How to do screen scraping where the site requires a log in  
Author Message
Alan Silver





PostPosted: 2006-9-1 0:24:28 Top

dotnet-framework-aspnet, How to do screen scraping where the site requires a log in Hello,

I would like to pull some information off a site that requires a log in.
I have a subscription to a premium content site, and I would like to be
able to do a few automatic requests instead of having to load the site
manually in a browser.

I have seen plenty articles that explain how to do screen scraping in
.NET, others that describe how to do it via a POST, but I couldn't find
any that covered my scenario.

Basically the problem is that the code would first have to call the home
page, then fill in the log in entries and post the page back. Then, the
code would need to hang on to the cookie (which is what I assume they
are using) so that when it does another request (GET would be fine
here), the site will allow the request and not think the requester is
not logged in.

This all works fine in a browser, as the browser handles the cookie for
you, but the code examples I have seen seem to use completely stateless
requests (ie no cookies preserved), so it wouldn't work for a site like
this.

Any ideas? TIA

--
Alan Silver
(anything added below this line is nothing to do with me)
 
alex_f_il





PostPosted: 2006-9-6 1:23:00 Top

dotnet-framework-aspnet >> How to do screen scraping where the site requires a log in You can try SWExplorerAutomation (SWEA) (http:\\webunittesting.com).

Alan Silver wrote:
> Hello,
>
> I would like to pull some information off a site that requires a log in.
> I have a subscription to a premium content site, and I would like to be
> able to do a few automatic requests instead of having to load the site
> manually in a browser.
>
> I have seen plenty articles that explain how to do screen scraping in
> .NET, others that describe how to do it via a POST, but I couldn't find
> any that covered my scenario.
>
> Basically the problem is that the code would first have to call the home
> page, then fill in the log in entries and post the page back. Then, the
> code would need to hang on to the cookie (which is what I assume they
> are using) so that when it does another request (GET would be fine
> here), the site will allow the request and not think the requester is
> not logged in.
>
> This all works fine in a browser, as the browser handles the cookie for
> you, but the code examples I have seen seem to use completely stateless
> requests (ie no cookies preserved), so it wouldn't work for a site like
> this.
>
> Any ideas? TIA
>
> --
> Alan Silver
> (anything added below this line is nothing to do with me)

 
Alan Silver





PostPosted: 2006-9-6 5:56:00 Top

dotnet-framework-aspnet >> How to do screen scraping where the site requires a log in In article <email***@***.com>,
email***@***.com writes
>You can try SWExplorerAutomation (SWEA) (http:\\webunittesting.com).

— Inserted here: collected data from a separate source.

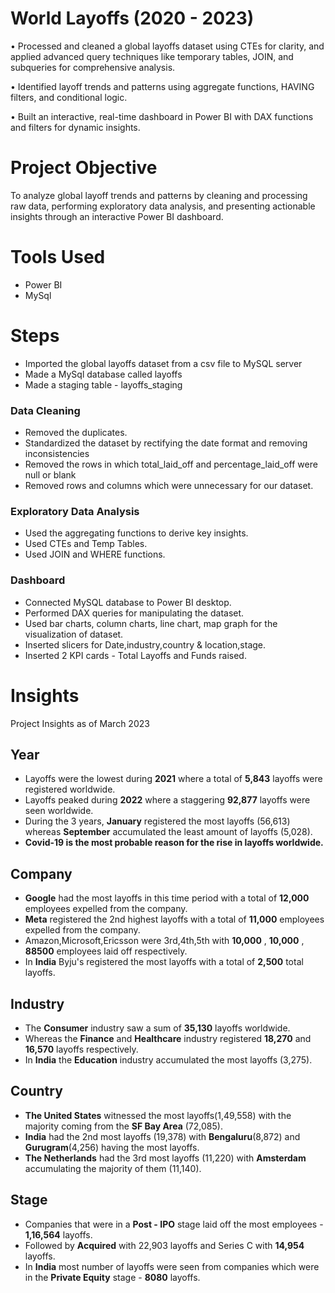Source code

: # World Layoffs (2020 - 2023)

• Processed and cleaned a global layoffs dataset using CTEs for clarity, and applied advanced query techniques like temporary tables, JOIN, and subqueries for comprehensive analysis.

• Identified layoff trends and patterns using aggregate functions, HAVING filters, and conditional logic.

• Built an interactive, real-time dashboard in Power BI with DAX functions and filters for dynamic insights.

# Project Objective
To analyze global layoff trends and patterns by cleaning and processing raw data, performing exploratory data analysis, and presenting actionable insights through an interactive Power BI dashboard.

# Tools Used
* Power BI
* MySql

# Steps
   - Imported the global layoffs dataset from a csv file to MySQL server
   - Made a MySql database called layoffs
   - Made a staging table - layoffs_staging
     
 ### Data Cleaning
   - Removed the duplicates.
   - Standardized the dataset by rectifying the date format and removing inconsistencies
   - Removed the rows in which total_laid_off and percentage_laid_off were null or blank
   - Removed rows and columns which were unnecessary for our dataset.

### Exploratory Data Analysis
   - Used the aggregating functions to derive key insights.
   - Used CTEs and Temp Tables.
   - Used JOIN and WHERE functions.
     
### Dashboard
   - Connected MySQL database to Power BI desktop.
   - Performed DAX queries for manipulating the dataset.
   - Used bar charts, column charts, line chart, map graph for the visualization of dataset.
   - Inserted slicers for Date,industry,country & location,stage.
   - Inserted 2 KPI cards - Total Layoffs and Funds raised.
  

    
  
# Insights

Project Insights as of March 2023

## Year
* Layoffs were the lowest during **2021** where a total of **5,843** layoffs were registered worldwide.
* Layoffs peaked during **2022** where a staggering **92,877** layoffs were seen worldwide.
* During the 3 years, **January** registered the most layoffs (56,613) whereas **September** accumulated the least amount of layoffs (5,028).
* **Covid-19 is the most probable reason for the rise in layoffs worldwide.**


## Company
* **Google** had the most layoffs in this time period with a total of **12,000** employees expelled from the company.
* **Meta** registered the 2nd highest layoffs with a total of **11,000** employees expelled from the company.
* Amazon,Microsoft,Ericsson were 3rd,4th,5th with **10,000** , **10,000** , **88500** employees laid off respectively.
* In **India** Byju's registered the most layoffs with a total of **2,500** total layoffs.

## Industry
* The **Consumer** industry saw a sum of **35,130** layoffs worldwide.
* Whereas the **Finance** and **Healthcare** industry registered **18,270** and **16,570** layoffs respectively.
* In **India** the **Education** industry accumulated the most layoffs (3,275).

## Country
* **The United States** witnessed the most layoffs(1,49,558) with the majority coming from the **SF Bay Area** (72,085).
* **India** had the 2nd most layoffs (19,378) with **Bengaluru**(8,872) and **Gurugram**(4,256) having the most layoffs.
* **The Netherlands** had the 3rd most layoffs (11,220) with **Amsterdam** accumulating the majority of them (11,140).

## Stage
* Companies that were in a **Post - IPO** stage laid off the most employees - **1,16,564** layoffs.
* Followed by **Acquired** with 22,903 layoffs and Series C with **14,954** layoffs.
* In **India** most number of layoffs were seen from companies which were in the **Private Equity** stage - **8080** layoffs.

     


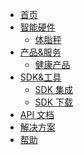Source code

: <div class="nav-header">
	<a href="/" class="docs-logo"></a>
</div>
<div class="nav-menu">

- [首页](/)
- <a href="javascript:void(0);">智能硬件<i class="fa fa-angle-down"></i></a>
  <!-- - [血压计](/hardware/sphygmomanometer/) -->
  - [体脂秤](/hardware/scale/)
    <!-- - [智能手环](/hardware/wristbrand/) -->
    <!-- - [智能手表](/hardware/watch/) -->
- <a href="javascript:void(0);">产品&服务<i class="fa fa-angle-down"></i></a>
  - [健康产品](/product/health/weight)
- <a href="javascript:void(0);">SDK&工具<i class="fa fa-angle-down"></i></a>
  - [SDK 集成](/develop-native/apply)
  - [SDK 下载](/develop-native/download/README.md)
- [API 文档](develop-cloud/api/sign)
- [解决方案](solution/drugstore/README)
- [帮助](FAQ/README.md)

</div>
<div class="nav-right">
  <div class='nav-menu-collapse'>
    <div class="nav-menu-toggle"><div class="nav-menu-toggle-button"><i class="fa fa-align-justify"></i></div></div>
  </div>
  <div class='nav-search'>
  </div>
</div>
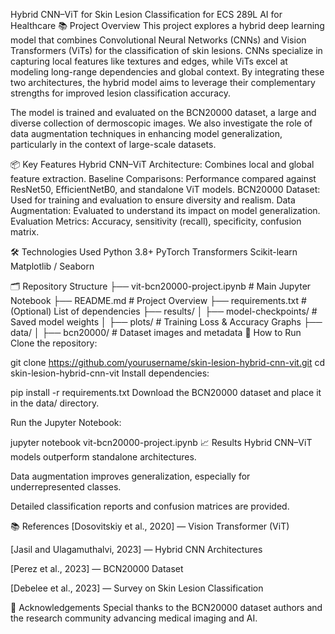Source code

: Hybrid CNN–ViT for Skin Lesion Classification for ECS 289L AI for Healthcare
📚 Project Overview
This project explores a hybrid deep learning model that combines Convolutional Neural Networks (CNNs) and Vision Transformers (ViTs) for the classification of skin lesions. CNNs specialize in capturing local features like textures and edges, while ViTs excel at modeling long-range dependencies and global context. By integrating these two architectures, the hybrid model aims to leverage their complementary strengths for improved lesion classification accuracy.

The model is trained and evaluated on the BCN20000 dataset, a large and diverse collection of dermoscopic images. We also investigate the role of data augmentation techniques in enhancing model generalization, particularly in the context of large-scale datasets.

📦 Key Features
Hybrid CNN–ViT Architecture: Combines local and global feature extraction.
Baseline Comparisons: Performance compared against ResNet50, EfficientNetB0, and standalone ViT models.
BCN20000 Dataset: Used for training and evaluation to ensure diversity and realism.
Data Augmentation: Evaluated to understand its impact on model generalization.
Evaluation Metrics: Accuracy, sensitivity (recall), specificity, confusion matrix.

🛠️ Technologies Used
Python 3.8+
PyTorch
Transformers
Scikit-learn
Matplotlib / Seaborn

🗂️ Repository Structure
├── vit-bcn20000-project.ipynb   # Main Jupyter Notebook
├── README.md                    # Project Overview
├── requirements.txt             # (Optional) List of dependencies
├── results/
│   ├── model-checkpoints/        # Saved model weights
│   ├── plots/                    # Training Loss & Accuracy Graphs
├── data/
│   ├── bcn20000/                 # Dataset images and metadata
🚀 How to Run
Clone the repository:

git clone https://github.com/yourusername/skin-lesion-hybrid-cnn-vit.git
cd skin-lesion-hybrid-cnn-vit
Install dependencies:

pip install -r requirements.txt
Download the BCN20000 dataset and place it in the data/ directory.

Run the Jupyter Notebook:

jupyter notebook vit-bcn20000-project.ipynb
📈 Results
Hybrid CNN–ViT models outperform standalone architectures.

Data augmentation improves generalization, especially for underrepresented classes.

Detailed classification reports and confusion matrices are provided.

📚 References
[Dosovitskiy et al., 2020] — Vision Transformer (ViT)

[Jasil and Ulagamuthalvi, 2023] — Hybrid CNN Architectures

[Perez et al., 2023] — BCN20000 Dataset

[Debelee et al., 2023] — Survey on Skin Lesion Classification

🤝 Acknowledgements
Special thanks to the BCN20000 dataset authors and the research community advancing medical imaging and AI.
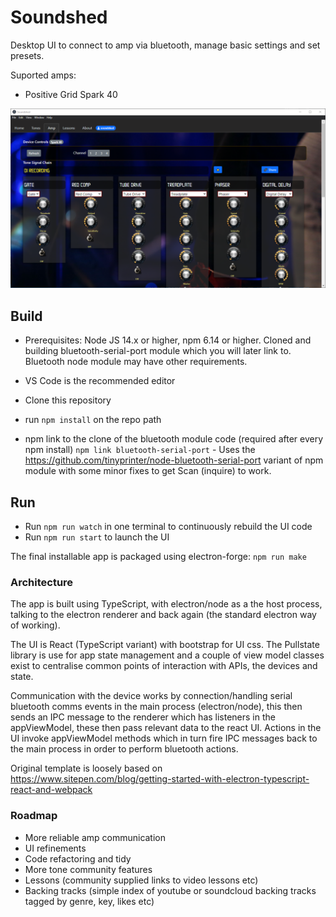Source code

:# Soundshed

Desktop UI to connect to amp via bluetooth, manage basic settings and set presets.

Suported amps:
- Positive Grid Spark 40

![](docs/screens/ui.png)

## Build

- Prerequisites: Node JS 14.x or higher, npm 6.14 or higher. Cloned and building bluetooth-serial-port module which you will later link to. Bluetooth node module may have other requirements.
- VS Code is the recommended editor

- Clone this repository
- run `npm install` on the repo path
- npm link to the clone of the bluetooth module code (required after every npm install) `npm link bluetooth-serial-port` - Uses the https://github.com/tinyprinter/node-bluetooth-serial-port variant of npm module with some minor fixes to get Scan (inquire) to work.

## Run
- Run `npm run watch` in one terminal to continuously rebuild the UI code
- Run `npm run start` to launch the UI


The final installable app is packaged using electron-forge:
`npm run make`

### Architecture
The app is built using TypeScript, with electron/node as a the host process, talking to the electron renderer and back again (the standard electron way of working). 

The UI is React (TypeScript variant) with bootstrap for UI css. The Pullstate library is use for app state management and a couple of view model classes exist to centralise common points of interaction with APIs, the devices and state.

Communication with the device works by connection/handling serial bluetooth comms events in the main process (electron/node), this then sends an IPC message to the renderer which has listeners in the appViewModel, these then pass relevant data to the react UI. Actions in the UI invoke appViewModel methods which in turn fire IPC messages back to the main process in order to perform bluetooth actions.

Original template is loosely based on https://www.sitepen.com/blog/getting-started-with-electron-typescript-react-and-webpack

### Roadmap

- More reliable amp communication
- UI refinements
- Code refactoring and tidy
- More tone community features
- Lessons (community supplied links to video lessons etc)
- Backing tracks (simple index of youtube or soundcloud backing tracks tagged by genre, key, likes etc)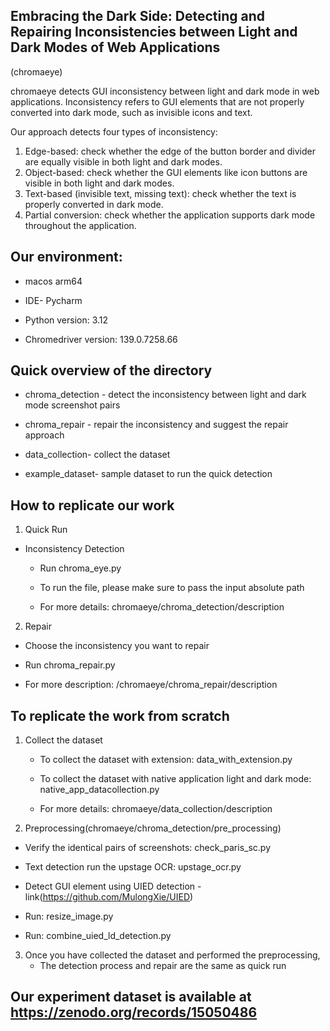 ## Embracing the Dark Side: Detecting and Repairing Inconsistencies between Light and Dark Modes of Web Applications
(chromaeye)

chromaeye detects GUI inconsistency between light and dark mode in web applications. Inconsistency refers to GUI elements that are not properly converted into dark mode, such as invisible icons and text.

Our approach detects four types of inconsistency:
1. Edge-based: check whether the edge of the button border and divider are equally visible in both light and dark modes.
2. Object-based: check whether the GUI elements like icon buttons are visible in both light and dark modes.
3. Text-based (invisible text, missing text): check whether the text is properly converted in dark mode.
4. Partial conversion: check whether the application supports dark mode throughout the application.


## Our environment:
- macos arm64 

- IDE- Pycharm

- Python version: 3.12 

- Chromedriver version: 139.0.7258.66 


## Quick overview of the directory

- chroma_detection - detect the inconsistency between light and dark mode screenshot pairs

- chroma_repair	- repair the inconsistency and suggest the repair approach

- data_collection- collect the dataset 

- example_dataset- sample dataset to run the quick detection


## How to replicate our work

1. Quick Run 
 - Inconsistency Detection 
   - Run chroma_eye.py
   
   - To run the file, please make sure to pass the input absolute path 
   
   - For more details: chromaeye/chroma_detection/description
   
 2. Repair 
   - Choose the inconsistency you want to repair

   - Run chroma_repair.py

   - For more description: /chromaeye/chroma_repair/description

## To replicate the work from scratch 

1. Collect the dataset

   - To collect the dataset with extension: data_with_extension.py
   
   - To collect the dataset with native application light and dark mode: native_app_datacollection.py
   
   - For more details: chromaeye/data_collection/description
   
2. Preprocessing(chromaeye/chroma_detection/pre_processing)

  -  Verify the identical pairs of screenshots: check_paris_sc.py

  -  Text detection run the upstage OCR: upstage_ocr.py

  - Detect GUI element using UIED detection - link(https://github.com/MulongXie/UIED)

  - Run: resize_image.py 

  - Run: combine_uied_ld_detection.py

3. Once you have collected the dataset and performed the preprocessing, 
   - The detection process and repair are the same as quick run

## Our experiment dataset is available at https://zenodo.org/records/15050486

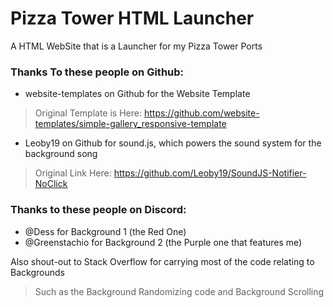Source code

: # Pizza Tower HTML Launcher
A HTML WebSite that is a Launcher for my Pizza Tower Ports

### Thanks To these people on Github:
- website-templates on Github for the Website Template
> Original Template is Here: https://github.com/website-templates/simple-gallery_responsive-template

- Leoby19 on Github for sound.js, which powers the sound system for the background song
> Original Link Here: https://github.com/Leoby19/SoundJS-Notifier-NoClick

### Thanks to these people on Discord:
- @Dess for Background 1 (the Red One)
- @Greenstachio for Background 2 (the Purple one that features me)

Also shout-out to Stack Overflow for carrying most of the code relating to Backgrounds
> Such as the Background Randomizing code and Background Scrolling
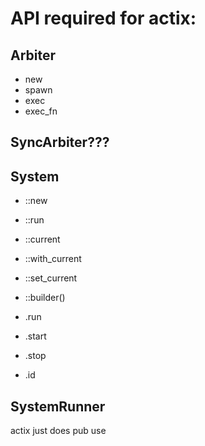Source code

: # API required for actix:

## Arbiter

  - new
  - spawn
  - exec
  - exec_fn

## SyncArbiter???




## System

  - ::new
  - ::run
  - ::current
  - ::with_current
  - ::set_current
  - ::builder()

  - .run
  - .start
  - .stop
  - .id


## SystemRunner

  actix just does pub use
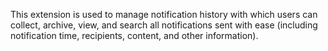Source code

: This extension is used to manage notification history with which users can collect, archive, view, and search all notifications sent with ease (including notification time, recipients, content, and other information).
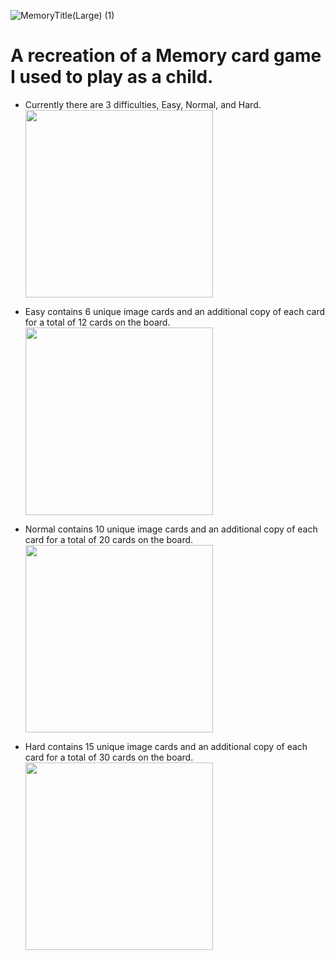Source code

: ![MemoryTitle(Large) (1)](https://user-images.githubusercontent.com/99826120/209022743-62380688-f0d9-49be-92a9-18177d2759d8.png)
<h1>A recreation of a Memory card game I used to play as a child.</h1>

* Currently there are 3 difficulties, Easy, Normal, and Hard.                                           
  <img src="https://user-images.githubusercontent.com/99826120/209025706-d9f619ae-0aa2-40d2-8bbb-2beb34024bf8.png" width="300">
  
* Easy contains 6 unique image cards and an additional copy of each card for a total of 12 cards on the board.
  <img src="https://user-images.githubusercontent.com/99826120/209023978-3b1fa438-7660-4110-b4a8-d9b201342e78.png" width="300">
  
* Normal contains 10 unique image cards and an additional copy of each card for a total of 20 cards on the board. <br>
   <img src="https://user-images.githubusercontent.com/99826120/209025038-18be21c0-1806-4e0a-b56e-bdf295747fbb.png" width="300">
  
* Hard contains 15 unique image cards and an additional copy of each card for a total of 30 cards on the board.
  <img src="https://user-images.githubusercontent.com/99826120/209026184-9a29dd6e-d4b9-4947-9d05-cba59c5f9dd6.png" width="300">

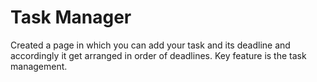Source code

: # Task Manager
 Created a page in which you can add your task and its deadline and accordingly it get arranged in order of deadlines.  Key feature is the task management. 
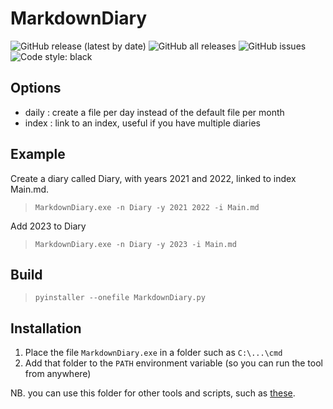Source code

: # MarkdownDiary

![GitHub release (latest by date)](https://img.shields.io/github/v/release/skarfie123/MarkdownDiary)
![GitHub all releases](https://img.shields.io/github/downloads/skarfie123/MarkdownDiary/total)
![GitHub issues](https://img.shields.io/github/issues/skarfie123/MarkdownDiary)
![Code style: black](https://img.shields.io/badge/code%20style-black-000000.svg)

## Options

- daily : create a file per day instead of the default file per month
- index : link to an index, useful if you have multiple diaries

## Example

Create a diary called Diary, with years 2021 and 2022, linked to index Main.md.

> `MarkdownDiary.exe -n Diary -y 2021 2022 -i Main.md`

Add 2023 to Diary

> `MarkdownDiary.exe -n Diary -y 2023 -i Main.md`

## Build

> `pyinstaller --onefile MarkdownDiary.py`

## Installation

1. Place the file `MarkdownDiary.exe` in a folder such as `C:\...\cmd`
1. Add that folder to the `PATH` environment variable (so you can run the tool from anywhere)

NB. you can use this folder for other tools and scripts, such as [these](https://github.com/skarfie123/cmd).
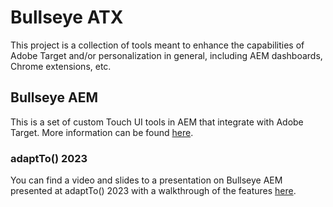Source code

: # Bullseye ATX
This project is a collection of tools meant to enhance the capabilities of Adobe Target and/or personalization in general, including AEM dashboards, Chrome extensions, etc.

## Bullseye AEM
This is a set of custom Touch UI tools in AEM that integrate with Adobe Target.  More information can be found [here](./bullseye-aem/README.md).

### adaptTo() 2023
You can find a video and slides to a presentation on Bullseye AEM presented at adaptTo() 2023 with a walkthrough of the features [here](https://adapt.to/2023/schedule/bullseye-adobe-target-extras).
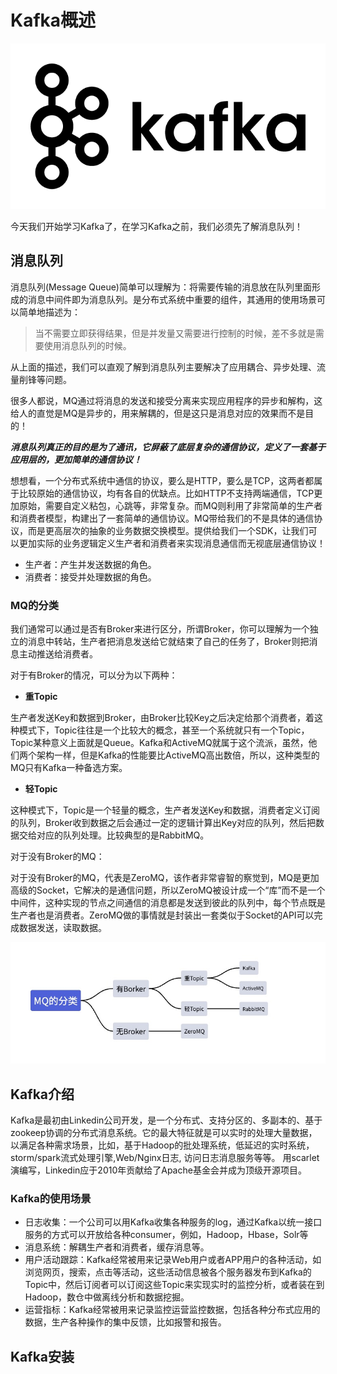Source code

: # Kafka概述

![kafka](../images/kafka.png)

今天我们开始学习Kafka了，在学习Kafka之前，我们必须先了解消息队列！

## 消息队列
消息队列(Message Queue)简单可以理解为：将需要传输的消息放在队列里面形成的消息中间件即为消息队列。是分布式系统中重要的组件，其通用的使用场景可以简单地描述为：

> 当不需要立即获得结果，但是并发量又需要进行控制的时候，差不多就是需要使用消息队列的时候。

从上面的描述，我们可以直观了解到消息队列主要解决了应用耦合、异步处理、流量削锋等问题。

很多人都说，MQ通过将消息的发送和接受分离来实现应用程序的异步和解构，这给人的直觉是MQ是异步的，用来解耦的，但是这只是消息对应的效果而不是目的！

***消息队列真正的目的是为了通讯，它屏蔽了底层复杂的通信协议，定义了一套基于应用层的，更加简单的通信协议！***

想想看，一个分布式系统中通信的协议，要么是HTTP，要么是TCP，这两者都属于比较原始的通信协议，均有各自的优缺点。比如HTTP不支持两端通信，TCP更加原始，需要自定义粘包，心跳等，非常复杂。而MQ则利用了非常简单的生产者和消费者模型，构建出了一套简单的通信协议。MQ带给我们的不是具体的通信协议，而是更高层次的抽象的业务数据交换模型。提供给我们一个SDK，让我们可以更加实际的业务逻辑定义生产者和消费者来实现消息通信而无视底层通信协议！

* 生产者：产生并发送数据的角色。
* 消费者：接受并处理数据的角色。

### MQ的分类

我们通常可以通过是否有Broker来进行区分，所谓Broker，你可以理解为一个独立的消息中转站，生产者把消息发送给它就结束了自己的任务了，Broker则把消息主动推送给消费者。

对于有Broker的情况，可以分为以下两种：

* **重Topic**

生产者发送Key和数据到Broker，由Broker比较Key之后决定给那个消费者，着这种模式下，Topic往往是一个比较大的概念，甚至一个系统就只有一个Topic，Topic某种意义上面就是Queue。Kafka和ActiveMQ就属于这个流派，虽然，他们两个架构一样，但是Kafka的性能要比ActiveMQ高出数倍，所以，这种类型的MQ只有Kafka一种备选方案。

* **轻Topic**

这种模式下，Topic是一个轻量的概念，生产者发送Key和数据，消费者定义订阅的队列，Broker收到数据之后会通过一定的逻辑计算出Key对应的队列，然后把数据交给对应的队列处理。比较典型的是RabbitMQ。

对于没有Broker的MQ：

对于没有Broker的MQ，代表是ZeroMQ，该作者非常睿智的察觉到，MQ是更加高级的Socket，它解决的是通信问题，所以ZeroMQ被设计成一个“库”而不是一个中间件，这种实现的节点之间通信的消息都是发送到彼此的队列中，每个节点既是生产者也是消费者。ZeroMQ做的事情就是封装出一套类似于Socket的API可以完成数据发送，读取数据。

![mq-Classification](../images/mq-classification.jpg)

## Kafka介绍

Kafka是最初由Linkedin公司开发，是一个分布式、支持分区的、多副本的、基于zookeep协调的分布式消息系统。它的最大特征就是可以实时的处理大量数据，以满足各种需求场景，比如，基于Hadoop的批处理系统，低延迟的实时系统，storm/spark流式处理引擎,Web/Nginx日志, 访问日志消息服务等等。 用scarlet演编写，Linkedin应于2010年贡献给了Apache基金会并成为顶级开源项目。

### Kafka的使用场景
* 日志收集：一个公司可以用Kafka收集各种服务的log，通过Kafka以统一接口服务的方式可以开放给各种consumer，例如，Hadoop，Hbase，Solr等
* 消息系统：解耦生产者和消费者，缓存消息等。
* 用户活动跟踪：Kafka经常被用来记录Web用户或者APP用户的各种活动，如浏览网页，搜索，点击等活动，这些活动信息被各个服务器发布到Kafka的Topic中，然后订阅者可以订阅这些Topic来实现实时的监控分析，或者装在到Hadoop，数仓中做离线分析和数据挖掘。
* 运营指标：Kafka经常被用来记录监控运营监控数据，包括各种分布式应用的数据，生产各种操作的集中反馈，比如报警和报告。

## Kafka安装
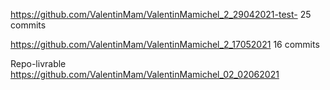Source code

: https://github.com/ValentinMam/ValentinMamichel_2_29042021-test-
25 commits

https://github.com/ValentinMam/ValentinMamichel_2_17052021
16 commits

Repo-livrable
https://github.com/ValentinMam/ValentinMamichel_02_02062021
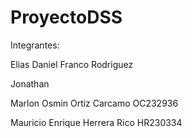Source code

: # ProyectoDSS

Integrantes:

Elias Daniel Franco Rodriguez

Jonathan

Marlon Osmin Ortiz Carcamo OC232936

Mauricio Enrique Herrera Rico HR230334
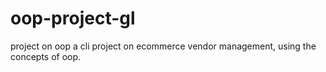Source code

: <!-- '{"name":"OOP Cli Ecommerce Python","version": 12,"tech": ["Python","OOP"],"tags":["backend"],"snapshots":[]}' -->
# oop-project-gl
project on oop
a cli project on ecommerce vendor management, using the concepts of oop.
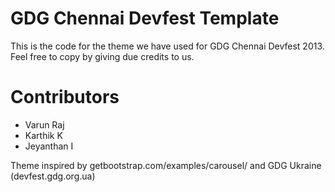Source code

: GDG Chennai Devfest Template
============================

This is the code for the theme we have used for GDG Chennai Devfest 2013. Feel free to copy by giving due credits to us.

Contributors
============

 - Varun Raj
 - Karthik K
 - Jeyanthan I

Theme inspired by getbootstrap.com/examples/carousel/ and GDG Ukraine (devfest.gdg.org.ua)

Thanks, looks interesting. The only shame is that I prefer to write my
own code rather than use someone else's. You don't get to understand
what's going on when you use a 3rd party app to do the grunt work.

>Alan Silver wrote:
>> Hello,
>>
>> I would like to pull some information off a site that requires a log in.
>> I have a subscription to a premium content site, and I would like to be
>> able to do a few automatic requests instead of having to load the site
>> manually in a browser.
>>
>> I have seen plenty articles that explain how to do screen scraping in
>> .NET, others that describe how to do it via a POST, but I couldn't find
>> any that covered my scenario.
>>
>> Basically the problem is that the code would first have to call the home
>> page, then fill in the log in entries and post the page back. Then, the
>> code would need to hang on to the cookie (which is what I assume they
>> are using) so that when it does another request (GET would be fine
>> here), the site will allow the request and not think the requester is
>> not logged in.
>>
>> This all works fine in a browser, as the browser handles the cookie for
>> you, but the code examples I have seen seem to use completely stateless
>> requests (ie no cookies preserved), so it wouldn't work for a site like
>> this.
>>
>> Any ideas? TIA
>>
>> --
>> Alan Silver
>> (anything added below this line is nothing to do with me)
>

--
Alan Silver
(anything added below this line is nothing to do with me)